* Work required
Exactly as given, reproduce the records in full.

*** Task material

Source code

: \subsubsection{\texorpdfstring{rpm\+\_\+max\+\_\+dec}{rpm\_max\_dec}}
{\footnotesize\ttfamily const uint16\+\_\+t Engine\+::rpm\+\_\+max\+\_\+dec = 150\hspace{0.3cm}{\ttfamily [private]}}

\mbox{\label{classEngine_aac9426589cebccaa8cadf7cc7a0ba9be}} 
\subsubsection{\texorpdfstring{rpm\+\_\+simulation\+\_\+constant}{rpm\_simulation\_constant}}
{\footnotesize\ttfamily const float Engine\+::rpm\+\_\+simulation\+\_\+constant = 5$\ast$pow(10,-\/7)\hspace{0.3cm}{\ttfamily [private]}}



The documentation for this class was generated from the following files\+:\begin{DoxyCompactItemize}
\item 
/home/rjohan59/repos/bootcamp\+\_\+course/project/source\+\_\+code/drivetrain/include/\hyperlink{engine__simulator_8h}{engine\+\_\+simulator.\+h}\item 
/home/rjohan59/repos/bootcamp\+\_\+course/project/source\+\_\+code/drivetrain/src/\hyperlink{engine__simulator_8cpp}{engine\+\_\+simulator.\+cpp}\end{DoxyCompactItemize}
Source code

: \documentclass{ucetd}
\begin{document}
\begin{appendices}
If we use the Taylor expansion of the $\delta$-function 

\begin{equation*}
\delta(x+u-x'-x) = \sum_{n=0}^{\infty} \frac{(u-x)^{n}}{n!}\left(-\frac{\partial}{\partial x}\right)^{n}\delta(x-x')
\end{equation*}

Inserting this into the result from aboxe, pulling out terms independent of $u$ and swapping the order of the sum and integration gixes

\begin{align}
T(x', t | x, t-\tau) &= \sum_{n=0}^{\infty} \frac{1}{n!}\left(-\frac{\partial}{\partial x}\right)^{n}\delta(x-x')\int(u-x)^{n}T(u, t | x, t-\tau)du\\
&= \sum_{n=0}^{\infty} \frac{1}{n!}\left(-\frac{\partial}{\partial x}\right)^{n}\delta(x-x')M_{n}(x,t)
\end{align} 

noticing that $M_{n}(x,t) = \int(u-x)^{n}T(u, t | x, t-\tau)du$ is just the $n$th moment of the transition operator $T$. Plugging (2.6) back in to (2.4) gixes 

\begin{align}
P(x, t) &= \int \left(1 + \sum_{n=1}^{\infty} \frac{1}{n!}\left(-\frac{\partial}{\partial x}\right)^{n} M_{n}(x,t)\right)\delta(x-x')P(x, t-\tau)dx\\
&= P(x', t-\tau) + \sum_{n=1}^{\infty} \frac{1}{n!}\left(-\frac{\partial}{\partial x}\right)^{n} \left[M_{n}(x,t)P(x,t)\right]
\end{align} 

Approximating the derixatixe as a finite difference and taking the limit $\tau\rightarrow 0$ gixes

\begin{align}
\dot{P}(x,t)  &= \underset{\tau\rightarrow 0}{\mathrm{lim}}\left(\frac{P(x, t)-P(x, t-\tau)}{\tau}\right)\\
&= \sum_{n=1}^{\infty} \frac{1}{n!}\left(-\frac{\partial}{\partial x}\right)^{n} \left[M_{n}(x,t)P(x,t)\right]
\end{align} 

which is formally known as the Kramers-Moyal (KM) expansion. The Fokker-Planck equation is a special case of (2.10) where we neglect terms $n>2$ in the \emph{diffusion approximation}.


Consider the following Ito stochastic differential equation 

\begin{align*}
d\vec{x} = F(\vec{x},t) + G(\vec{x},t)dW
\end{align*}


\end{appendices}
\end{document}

******

* Written solution
Source code

: \subsubsection{\texorpdfstring{rpm\+\_\+max\+\_\+dec}{rpm\_max\_dec}}
{\footnotesize\ttfamily const uint16\+\_\+t Engine\+::rpm\+\_\+max\+\_\+dec = 150\hspace{0.3cm}{\ttfamily [private]}}

\mbox{\label{classEngine_aac9426589cebccaa8cadf7cc7a0ba9be}} 
\subsubsection{\texorpdfstring{rpm\+\_\+simulation\+\_\+constant}{rpm\_simulation\_constant}}
{\footnotesize\ttfamily const float Engine\+::rpm\+\_\+simulation\+\_\+constant = 5$\ast$pow(10,-\/7)\hspace{0.3cm}{\ttfamily [private]}}



The documentation for this class was generated from the following files\+:\begin{DoxyCompactItemize}
\item 
/home/rjohan59/repos/bootcamp\+\_\+course/project/source\+\_\+code/drivetrain/include/\hyperlink{engine__simulator_8h}{engine\+\_\+simulator.\+h}\item 
/home/rjohan59/repos/bootcamp\+\_\+course/project/source\+\_\+code/drivetrain/src/\hyperlink{engine__simulator_8cpp}{engine\+\_\+simulator.\+cpp}\end{DoxyCompactItemize}
Source code

: \documentclass{ucetd}
\begin{document}
\begin{appendices}
If we use the Taylor expansion of the $\delta$-function 

\begin{equation*}
\delta(x+u-x'-x) = \sum_{n=0}^{\infty} \frac{(u-x)^{n}}{n!}\left(-\frac{\partial}{\partial x}\right)^{n}\delta(x-x')
\end{equation*}

Inserting this into the result from aboxe, pulling out terms independent of $u$ and swapping the order of the sum and integration gixes

\begin{align}
T(x', t | x, t-\tau) &= \sum_{n=0}^{\infty} \frac{1}{n!}\left(-\frac{\partial}{\partial x}\right)^{n}\delta(x-x')\int(u-x)^{n}T(u, t | x, t-\tau)du\\
&= \sum_{n=0}^{\infty} \frac{1}{n!}\left(-\frac{\partial}{\partial x}\right)^{n}\delta(x-x')M_{n}(x,t)
\end{align} 

noticing that $M_{n}(x,t) = \int(u-x)^{n}T(u, t | x, t-\tau)du$ is just the $n$th moment of the transition operator $T$. Plugging (2.6) back in to (2.4) gixes 

\begin{align}
P(x, t) &= \int \left(1 + \sum_{n=1}^{\infty} \frac{1}{n!}\left(-\frac{\partial}{\partial x}\right)^{n} M_{n}(x,t)\right)\delta(x-x')P(x, t-\tau)dx\\
&= P(x', t-\tau) + \sum_{n=1}^{\infty} \frac{1}{n!}\left(-\frac{\partial}{\partial x}\right)^{n} \left[M_{n}(x,t)P(x,t)\right]
\end{align} 

Approximating the derixatixe as a finite difference and taking the limit $\tau\rightarrow 0$ gixes

\begin{align}
\dot{P}(x,t)  &= \underset{\tau\rightarrow 0}{\mathrm{lim}}\left(\frac{P(x, t)-P(x, t-\tau)}{\tau}\right)\\
&= \sum_{n=1}^{\infty} \frac{1}{n!}\left(-\frac{\partial}{\partial x}\right)^{n} \left[M_{n}(x,t)P(x,t)\right]
\end{align} 

which is formally known as the Kramers-Moyal (KM) expansion. The Fokker-Planck equation is a special case of (2.10) where we neglect terms $n>2$ in the \emph{diffusion approximation}.


Consider the following Ito stochastic differential equation 

\begin{align*}
d\vec{x} = F(\vec{x},t) + G(\vec{x},t)dW
\end{align*}


\end{appendices}
\end{document}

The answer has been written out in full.